Your goal — Among the entries below, find the lines holding "should" and copy them.

Dataset extract —

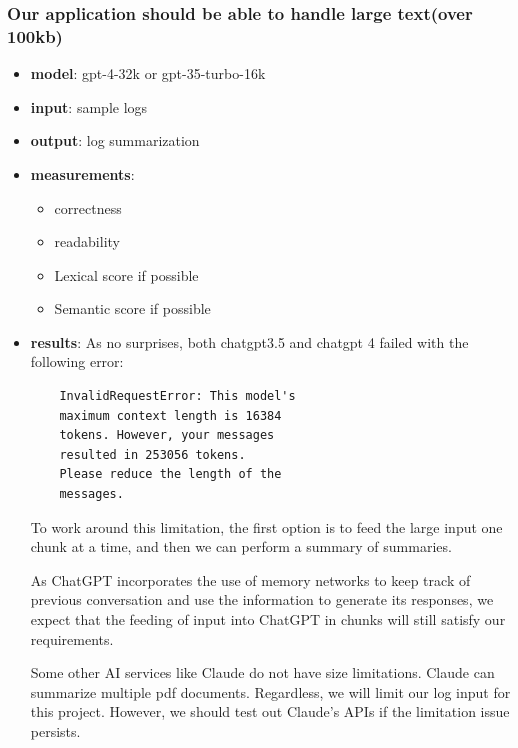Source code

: \documentclass[conference]{IEEEtran}
\begin{document}
\subsubsection{Our application should be able to handle large text(over 100kb)}
\begin{itemize}
    \item \textbf{model}: gpt-4-32k or gpt-35-turbo-16k 
    \item \textbf{input}: sample logs
    \item \textbf{output}: log summarization
    \item \textbf{measurements}:
    \begin{itemize}
        \item correctness
        \item readability
        \item Lexical score if possible
        \item Semantic score if possible
    \end{itemize}
    \item \textbf{results}:
    As no surprises, both chatgpt3.5 and chatgpt 4 failed with the following error: 
    \begin{lstlisting}
    InvalidRequestError: This model's 
    maximum context length is 16384 
    tokens. However, your messages 
    resulted in 253056 tokens. 
    Please reduce the length of the 
    messages.
    \end{lstlisting}

    To work around this limitation, the first option is to feed the large input one chunk at a time, and then we can perform a summary of summaries. 
    
    As ChatGPT incorporates the use of memory networks to keep track of previous conversation and use the information to generate its responses, we expect that the feeding of input into ChatGPT in chunks will still satisfy our requirements.

    Some other AI services like Claude do not have size limitations. Claude can summarize multiple pdf documents. Regardless, we will limit our log input for this project. However, we should test out Claude's APIs if the limitation issue persists.
    
\end{itemize}
\end{document}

Solution —
\subsubsection{Our application should be able to handle large text(over 100kb)}
    Some other AI services like Claude do not have size limitations. Claude can summarize multiple pdf documents. Regardless, we will limit our log input for this project. However, we should test out Claude's APIs if the limitation issue persists.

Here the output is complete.